Sunday, July 29, 2012

Coming Down From the Mountain

Ok, ok...will you people stop nagging me?  ;)

I was super eager to blog about #TMC12 when we were heading home.  But within days, everyone started posting and their blogs said all of the things that I would've wanted to say. 

The experience itself was absolutely everything everyone has said it was.  It was surreal.  And without a doubt one of the greatest experiences of my life.  And certainly one of the most productive professional development experiences of my career.  I am putting together a presentation for my colleagues of all of the great ideas that were shared.  I may post it here eventually, but I believe most of it has been archived already.

What my mind has been playing with since returning is how to stoke the fires of the passion that were ignited during those days of collegial bonding.  It reminded me a bit of church camp days as a teenager.  When we would all get all excited over a shared religious experience and then come back to day to day life and try to live out what we felt there. 

I returned home to two days with my department where we were wading through the new curriculum that our state has developed for implementing CCSS.  It was a big dose of reality and the way in which our ideals and visions for teaching must somehow be fit within the bureacratic constraints that exist in our profession.  There is testing and mandates and school practices and the politics of it all.  The paperwork.  The administrative expectations.  All of which can sometimes be overwhelming to balance when your mind wants so much to focus on pedagogy and lesson ideas and...gasp...the students.

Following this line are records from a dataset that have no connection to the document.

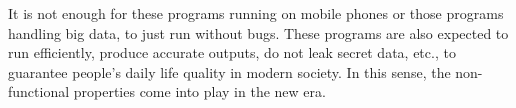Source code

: It is not enough for these programs running on mobile phones or those programs handling big data, 
 to just run without bugs. 
 These programs are also expected to run efficiently, produce accurate outputs, do not leak secret data, etc.,
 to guarantee people's daily life
 quality in modern society.
 In this sense, the non-functional properties
 come into play in the new era.


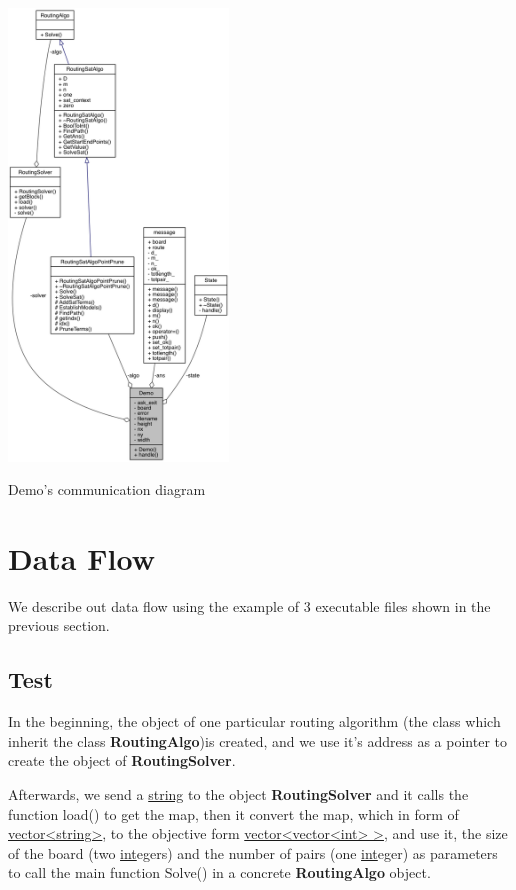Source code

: \documentclass[twocolumn]{article}
\begin{document}
\begin{center}
\makeatletter
\def\@captype{figure}
\makeatother
\includegraphics [height=12cm]{UMLDemo}
\caption{Demo's communication diagram}
\label{UMLDemo}
\end{center}

\section{Data Flow}

We describe out data flow using the example of 3 executable files shown in the previous section.

\subsection{Test}

In the beginning, the object of one particular routing algorithm (the class which inherit the class \textbf{RoutingAlgo})is created, and we use it's address as a pointer to create the object of \textbf{RoutingSolver}.

Afterwards, we send a \underline{string} to the object \textbf{RoutingSolver} and it calls the function load() to get the map, then it convert the map, which in form of \underline{vector<string>}, to the objective form \underline{vector<vector<int> >}, and use it, the size of the board (two \underline{int}egers) and the number of pairs (one \underline{int}eger) as parameters to call the main function Solve() in a concrete \textbf{RoutingAlgo} object.
\end{document}
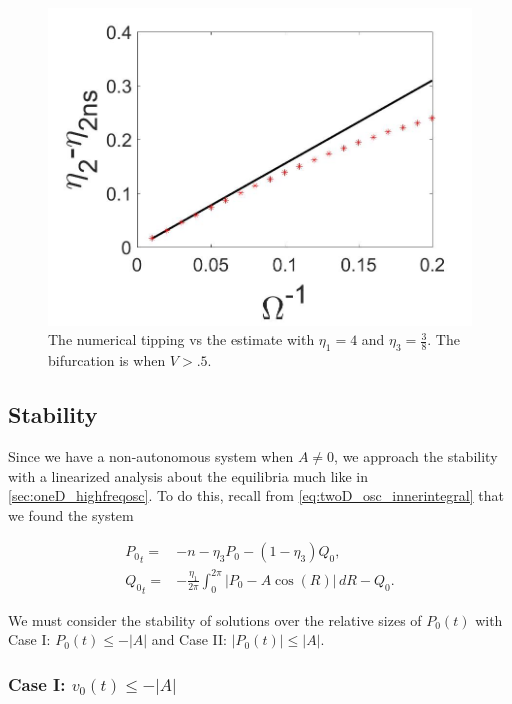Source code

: \begin{figure}[H]
\centering
\includegraphics[scale=.25]{twoD/osc_Omegacomp.jpg}
\caption{The numerical tipping vs the estimate with $\eta_1=4$ and $\eta_3=\frac{3}{8}$. The bifurcation is when $V>.5$.}
\label{fig:twoD_osc_epscomp}
\end{figure}

\subsection{Stability}

Since we have a non-autonomous system when $A\not=0$, we approach the stability with a linearized analysis about the equilibria much like in \autoref{sec:oneD_highfreqosc}. To do this, recall from \eqref{eq:twoD_osc_innerintegral} that we found the system

\begin{equation}\label{eq:twoD_osc_stabilityequation}
\begin{aligned}
{P_0}_t =& -n -\eta_3 P_0-(1-\eta_3)Q_0,\\
{Q_0}_t =& -\frac{\eta_1}{2\pi}\int_0^{2\pi}|P_0-A\cos(R)|\, dR - Q_0.
\end{aligned}
\end{equation}

We must consider the stability of solutions over the relative sizes of $P_0(t)$ with Case I: $P_0(t)\le -|A|$ and Case II: $|P_0(t)|\le |A|$.

\subsubsection{Case I: $v_0(t)\le -|A|$}

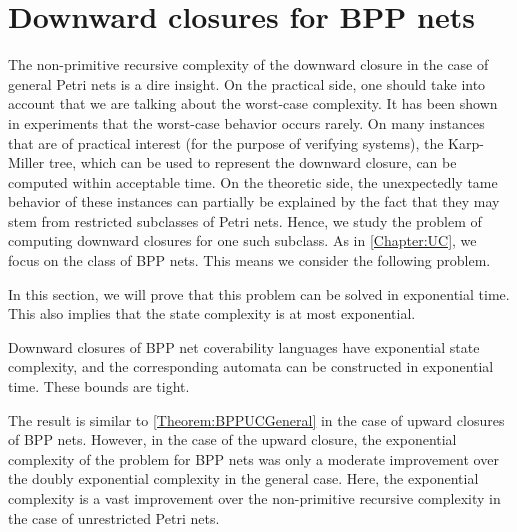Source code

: \documentclass[../../diss.tex]{subfiles}
\begin{document}
\section{Downward closures for BPP nets}%
\label{Section:BPPDC}%

The non-primitive recursive complexity of the downward closure in the case of general Petri nets is a dire insight.
On the practical side, one should take into account that we are talking about the worst-case complexity.
It has been shown in experiments that the worst-case behavior occurs rarely.
On many instances that are of practical interest (\eg for the purpose of verifying systems), the Karp-Miller tree, which can be used to represent the downward closure, can be computed within acceptable time.
On the theoretic side, the unexpectedly tame behavior of these instances can partially be explained by the fact that they may stem from restricted subclasses of Petri nets.
Hence, we study the problem of computing downward closures for one such subclass.
As in \cref{Chapter:UC}, we focus on the class of BPP nets.
This means we consider the following problem.

\begin{compproblem}
    \problemshort{($\BPPDC$)}
\end{compproblem}

In this section, we will prove that this problem can be solved in exponential time.
This also implies that the state complexity is at most exponential.

\begin{theorem}%
\label{Theorem:BPPDCGeneral}%
    Downward closures of BPP net coverability languages have exponential state complexity, and the corresponding automata can be constructed in exponential time. These bounds are tight.
\end{theorem}

The result is similar to \cref{Theorem:BPPUCGeneral} in the case of upward closures of BPP nets.
However, in the case of the upward closure, the exponential complexity of the problem for BPP nets was only a moderate improvement over the doubly exponential complexity in the general case.
Here, the exponential complexity is a vast improvement over the non-primitive recursive complexity in the case of unrestricted Petri nets.
\end{document}
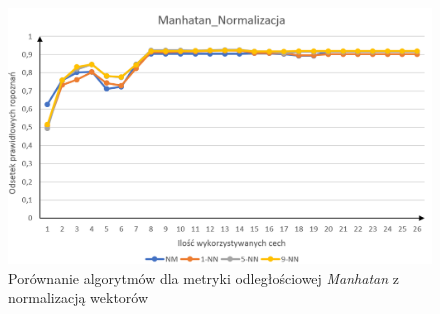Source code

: \documentclass[12pt]{article}
\begin{document}
\begin{figure}[H]
	\centering
		\includegraphics[scale=0.66]{images/algorithms/manhatan_norm.png}
	\caption{Porównanie algorytmów dla metryki odległościowej \textit{Manhatan} z normalizacją wektorów}
\end{figure}
\end{document}
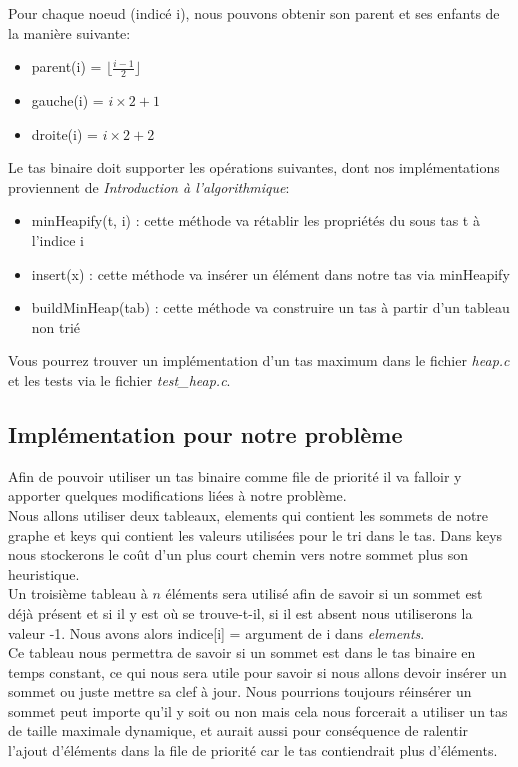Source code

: \documentclass{article}
\begin{document}
Pour chaque noeud (indicé i), nous pouvons obtenir son parent et ses enfants
de la manière suivante:\\
\begin{itemize}
	\item parent(i)  = $\lfloor \frac{i-1}{2}  \rfloor$
	\item gauche(i) = $i \times 2 + 1$
	\item droite(i) = $i \times 2 + 2 $\\ 
\end{itemize}

Le tas binaire doit supporter les opérations suivantes, dont nos implémentations proviennent de 
\textit{Introduction à l'algorithmique}:
\begin{itemize}
	\item minHeapify(t, i) : cette méthode va rétablir les propriétés du sous tas t à l'indice i
	\item insert(x) : cette méthode va insérer un élément dans notre tas via minHeapify
	\item buildMinHeap(tab) : cette méthode va construire un tas à partir d'un tableau non trié\\
\end{itemize}

Vous pourrez trouver un implémentation d'un tas maximum dans le fichier \textit{heap.c} et 
les tests via le fichier \textit{test\_heap.c}.

\subsection{Implémentation pour notre problème}

Afin de pouvoir utiliser un tas binaire comme file de priorité il va falloir y apporter quelques
modifications liées à notre problème.\\

Nous allons utiliser deux tableaux, elements qui contient les sommets de notre graphe
et keys qui contient les valeurs utilisées pour le tri dans le tas. Dans keys nous
stockerons le coût d'un plus court chemin vers notre sommet plus son heuristique.\\

Un troisième tableau à $n$ éléments sera utilisé afin de savoir si un sommet est
déjà présent et si il y est où se trouve-t-il, si il est absent nous utiliserons la valeur -1.
Nous avons alors indice[i] = argument de i dans \textit{elements}.\\
Ce tableau nous permettra de savoir si un sommet est dans le tas binaire en temps constant,
ce qui nous sera utile pour savoir si nous allons devoir insérer un sommet ou juste 
mettre sa clef à jour. Nous pourrions toujours réinsérer un sommet peut importe qu'il y soit ou
non mais cela nous forcerait a utiliser un tas de taille maximale dynamique, et aurait aussi
pour conséquence de ralentir l'ajout d'éléments dans la file de priorité car le tas 
contiendrait plus d'éléments.\\
\end{document}
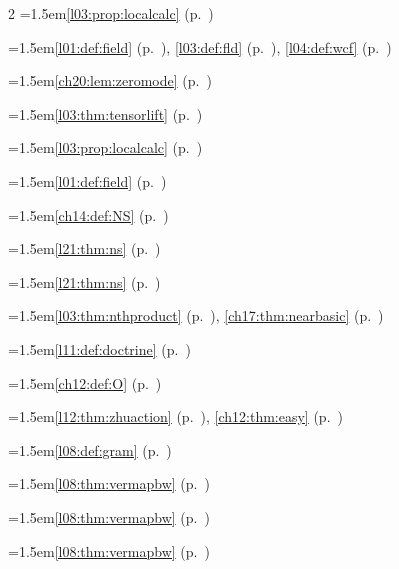 \begin{multicols}{2}
\hangindent=1.5em\quad \ref{l03:prop:localcalc} (p.~\pageref{l03:prop:localcalc})\par
\hangindent=1.5em\quad \ref{l01:def:field} (p.~\pageref{l01:def:field}), \ref{l03:def:fld} (p.~\pageref{l03:def:fld}), \ref{l04:def:wcf} (p.~\pageref{l04:def:wcf})\par
\hangindent=1.5em\quad \ref{ch20:lem:zeromode} (p.~\pageref{ch20:lem:zeromode})\par
\hangindent=1.5em\quad \ref{l03:thm:tensorlift} (p.~\pageref{l03:thm:tensorlift})\par
\hangindent=1.5em\quad \ref{l03:prop:localcalc} (p.~\pageref{l03:prop:localcalc})\par
\hangindent=1.5em\quad \ref{l01:def:field} (p.~\pageref{l01:def:field})\par
\hangindent=1.5em\quad \ref{ch14:def:NS} (p.~\pageref{ch14:def:NS})\par
\hangindent=1.5em\quad \ref{l21:thm:ns} (p.~\pageref{l21:thm:ns})\par
\hangindent=1.5em\quad \ref{l21:thm:ns} (p.~\pageref{l21:thm:ns})\par
\hangindent=1.5em\quad \ref{l03:thm:nthproduct} (p.~\pageref{l03:thm:nthproduct}), \ref{ch17:thm:nearbasic} (p.~\pageref{ch17:thm:nearbasic})\par
\hangindent=1.5em\quad \ref{l11:def:doctrine} (p.~\pageref{l11:def:doctrine})\par
\par{}\par\nopagebreak\smallskip
\hangindent=1.5em\quad \ref{ch12:def:O} (p.~\pageref{ch12:def:O})\par
\hangindent=1.5em\quad \ref{l12:thm:zhuaction} (p.~\pageref{l12:thm:zhuaction}), \ref{ch12:thm:easy} (p.~\pageref{ch12:thm:easy})\par
\hangindent=1.5em\quad \ref{l08:def:gram} (p.~\pageref{l08:def:gram})\par
\hangindent=1.5em\quad \ref{l08:thm:vermapbw} (p.~\pageref{l08:thm:vermapbw})\par
\hangindent=1.5em\quad \ref{l08:thm:vermapbw} (p.~\pageref{l08:thm:vermapbw})\par
\hangindent=1.5em\quad \ref{l08:thm:vermapbw} (p.~\pageref{l08:thm:vermapbw})\par

\end{multicols}
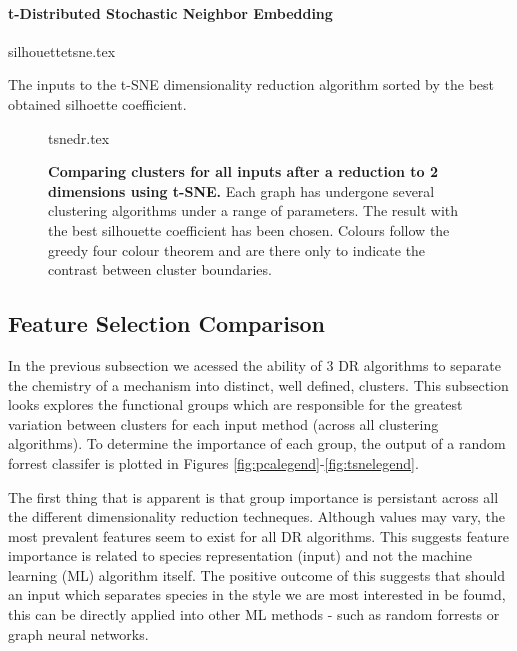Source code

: \paragraph*{t-Distributed Stochastic Neighbor Embedding}

\begin{table}[H]
    \centering
        {silhouettetsne.tex}
        \caption{The inputs to the t-SNE dimensionality reduction algorithm sorted by the best obtained silhoette coefficient.  }
        \label{tab:tsnesil}
\end{table}




\begin{landscape}
\begin{figure}[H]
    {tsnedr.tex}
    \caption{\textbf{Comparing clusters for all inputs after a reduction to 2 dimensions using t-SNE.}
    Each graph has undergone several clustering algorithms under a range of parameters. The result with the best silhouette coefficient has been chosen. Colours follow the greedy four colour theorem and are there only to indicate the contrast between cluster boundaries.}
    \label{fig:tsnevis}
\end{figure}
\end{landscape}



\subsection{Feature Selection Comparison}\label{sec:fsclust}

In the previous subsection we acessed the ability of 3 DR algorithms to separate the chemistry of a mechanism into distinct, well defined, clusters. This subsection looks explores the functional groups which are responsible for the greatest variation between clusters for each input method (across all clustering algorithms). To determine the importance of each group, the output of a random forrest classifer is plotted in Figures \ref{fig:pcalegend}-\ref{fig:tsnelegend}.

The first thing that is apparent is that group importance is persistant across all the different dimensionality reduction techneques. Although values may vary, the most prevalent features seem to exist for all DR algorithms. This suggests feature importance is related to species representation (input) and not the machine learning (ML) algorithm itself. The positive outcome of this suggests that should an input which separates species in the style we are most interested in be foumd, this can be directly applied into other ML methods - such as random forrests or graph neural networks.

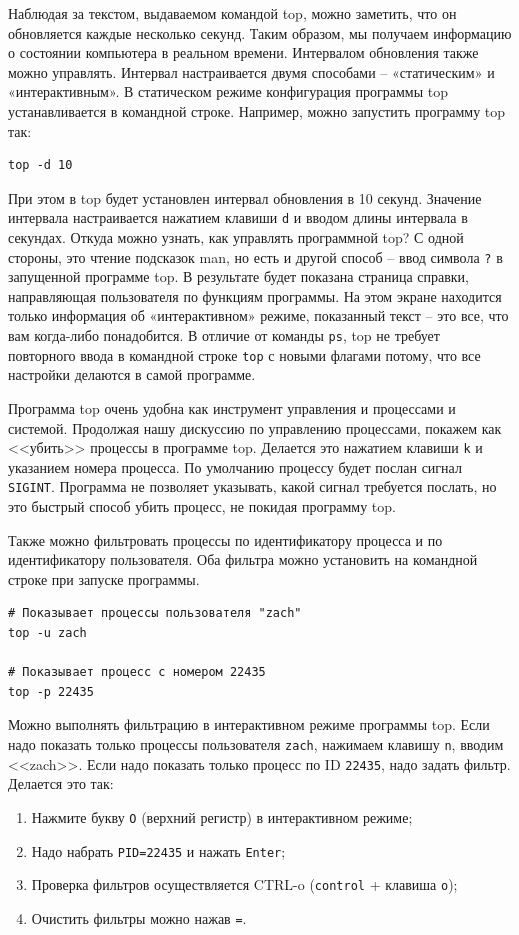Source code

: \documentclass[12pt]{article}
\providecommand{\tightlist}{%
  \setlength{\itemsep}{0pt}\setlength{\parskip}{0pt}}
\begin{document}
Наблюдая за текстом, выдаваемом командой top, можно заметить, что он
обновляется каждые несколько секунд. Таким образом, мы получаем информацию
о состоянии компьютера в реальном времени. Интервалом обновления также
можно управлять. Интервал настраивается двумя способами -- «статическим»
и «интерактивным». В статическом режиме конфигурация программы top
устанавливается в командной строке. Например, можно запустить программу
top так:
\begin{verbatim}
top -d 10
\end{verbatim}

При этом в top будет установлен интервал обновления в 10 секунд. Значение интервала
настраивается нажатием клавиши \texttt{d} и вводом длины интервала в
секундах. Откуда можно узнать, как управлять программной top? С одной
стороны, это чтение подсказок man, но есть и другой способ -- ввод
символа \texttt{?} в запущенной программе top. В результате будет
показана страница справки, направляющая пользователя по функциям
программы. На этом экране находится только информация об «интерактивном»
режиме, показанный текст -- это все, что вам когда-либо понадобится. В
отличие от команды \texttt{ps}, top не требует повторного ввода в
командной строке \texttt{top} с новыми флагами потому, что все настройки
делаются в самой программе.

Программа top очень удобна как инструмент управления и процессами и
системой. Продолжая нашу дискуссию по управлению процессами, покажем как
<<убить>> процессы в программе top. Делается это нажатием клавиши
\texttt{k} и указанием номера процесса. По умолчанию процессу будет
послан сигнал \texttt{SIGINT}. Программа не позволяет указывать, какой
сигнал требуется послать, но это быстрый способ убить процесс, не
покидая программу top.

Также можно фильтровать процессы по идентификатору процесса и по
идентификатору пользователя. Оба фильтра можно установить на командной
строке при запуске программы.
\begin{verbatim}
# Показывает процессы пользователя "zach"
top -u zach

# Показывает процесс с номером 22435
top -p 22435
\end{verbatim}

Можно выполнять фильтрацию в интерактивном режиме программы top. Если
надо показать только процессы пользователя \texttt{zach}, нажимаем
клавишу \texttt{n}, вводим <<zach>>. Если надо показать только процесс по
ID \texttt{22435}, надо задать фильтр. Делается это так:
\begin{enumerate}
\tightlist
\item
  Нажмите букву \texttt{O} (верхний регистр) в интерактивном режиме;
\item
  Надо набрать \texttt{PID=22435} и нажать \texttt{Enter};
\item
  Проверка фильтров осуществляется CTRL-o (\texttt{control} + клавиша \texttt{o});
\item
  Очистить фильтры можно нажав \texttt{=}.
\end{enumerate}
\end{document}
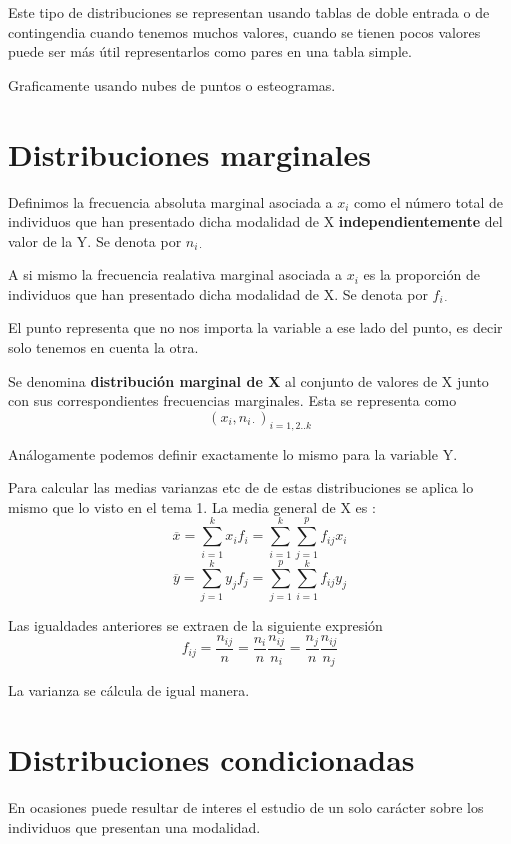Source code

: \documentclass{article}
\begin{document}
 Este tipo de distribuciones se representan usando tablas de doble entrada o de contingendia cuando tenemos muchos valores, cuando se tienen pocos valores puede ser más útil representarlos como pares en una tabla simple.
 \vspace{5cm}
 
Graficamente usando nubes de puntos o esteogramas. 

\section{Distribuciones marginales}

	Definimos la frecuencia absoluta marginal asociada a $x_i$ como el número total de individuos que han presentado dicha modalidad de X \textbf{independientemente} del valor de la Y. Se denota por $n_{i \cdot }$
	
	A si mismo la frecuencia realativa marginal asociada a $x_i$ es la proporción de individuos que han presentado dicha modalidad de X. Se denota por $f_{i\cdot}$
	
	El punto representa que no nos importa la variable a ese lado del punto, es decir solo tenemos en cuenta la otra.
	
	Se denomina \textbf{ distribución marginal de X} al conjunto de valores de X junto con sus correspondientes frecuencias marginales. Esta se representa como $$(x_i,n_{i\cdot})_{i = 1,2..k}$$
	
	Análogamente podemos definir exactamente lo mismo para la variable Y.
	
	Para calcular las medias varianzas etc de de estas distribuciones se aplica lo mismo que lo visto en el tema 1.
	La media general de X es : $$ \overline{x} = \sum_{i=1}^k x_i f_i =\sum_{i=1}^{k} \sum_{j=1}^{p} f_{ij} x_i$$
	$$ \overline{y} = \sum_{j=1}^k y_j f_j =\sum_{j=1}^{p} \sum_{i=1}^{k} f_{ij} y_j$$
	
	Las igualdades anteriores se extraen de la siguiente expresión $$f_{ij} = \frac{n_{ij}}{n} = \frac{n_i}{n} \frac{n_{ij}} {n_i} = \frac{n_j}{n} \frac{n_{ij}}{n_j} $$
	
	La varianza se cálcula de igual manera.

\section{Distribuciones condicionadas}

	En ocasiones puede resultar de interes el estudio de un solo carácter sobre los individuos que presentan una modalidad.
	
\end{document}
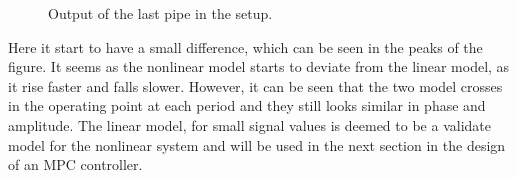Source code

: \begin{figure}[H]
\centering

\caption{Output of the last pipe in the setup.}
\label{fig:linear_nonlinear_comparison_last_pipe}
\end{figure}

Here it start to have a small difference, which can be seen in the peaks of the figure. It seems as the nonlinear model starts to deviate from the linear model, as it rise faster and falls slower. However, it can be seen that the two model crosses in the operating point at each period and they still looks similar in phase and amplitude. The linear model, for small signal values is deemed to be a validate model for the nonlinear system and will be used in the next section in the design of an MPC controller. 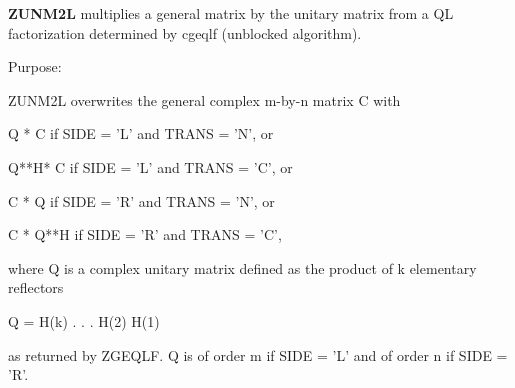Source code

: {\bfseries Z\+U\+N\+M2\+L} multiplies a general matrix by the unitary matrix from a Q\+L factorization determined by cgeqlf (unblocked algorithm). 

 \begin{DoxyParagraph}{Purpose\+: }
\begin{DoxyVerb} ZUNM2L overwrites the general complex m-by-n matrix C with

       Q * C  if SIDE = 'L' and TRANS = 'N', or

       Q**H* C  if SIDE = 'L' and TRANS = 'C', or

       C * Q  if SIDE = 'R' and TRANS = 'N', or

       C * Q**H if SIDE = 'R' and TRANS = 'C',

 where Q is a complex unitary matrix defined as the product of k
 elementary reflectors

       Q = H(k) . . . H(2) H(1)

 as returned by ZGEQLF. Q is of order m if SIDE = 'L' and of order n
 if SIDE = 'R'.\end{DoxyVerb}
 
\end{DoxyParagraph}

#TMC12 was a high.  I was surrounded by people who are as in love with teaching as I am.  It doesn't get any better than that.  I can relate to what Sean said:  "I've never been more excited to teach in my life."  The ideas and excitement flowed freely.  Keeping that enthusiasm in the midst of the valleys is a much greater challenge. 

My favorite parts of the school year are always the first few weeks and the last.  The first few because they are so full of optimism and excitement.  The last few because I start already brainstorming how I will do things better next year...ways that I will improve.  It's exciting.  It's progress.  It's the part of teaching that I love the most.

As a collaborative teacher, this becomes a much greater challenge for me.  I spend a year working with a teacher or a few...begin to make progress together as a team with idea sharing and lesson development.  The end of the year comes and we start brainstorming, "How can we improve on this for next year?"  And then when the next year approaches, I find that I am working with someone completely different.  Someone with a different philosophy of teaching from mine.  Someone with whom I can not just pick up and build and grow forward.  I am back to square one.  And all of the excitement about new ideas and methods of teaching becomes slightly irrelevant.  Saved into my mental files for another year.  And that saddens me greatly. 

So...I've come down from the mountain.  I don't want to lose the enthusiasm and the passion.  I have to find ways to shift that energy in a different way.  I begin to think about the individual students and making connections...what I can do this year rather than what I can't.  But the lessons...the teaching...the ideas...they are still there...burning within me.  And I kinda have to trust everyone else to carry that torch forward for a little while.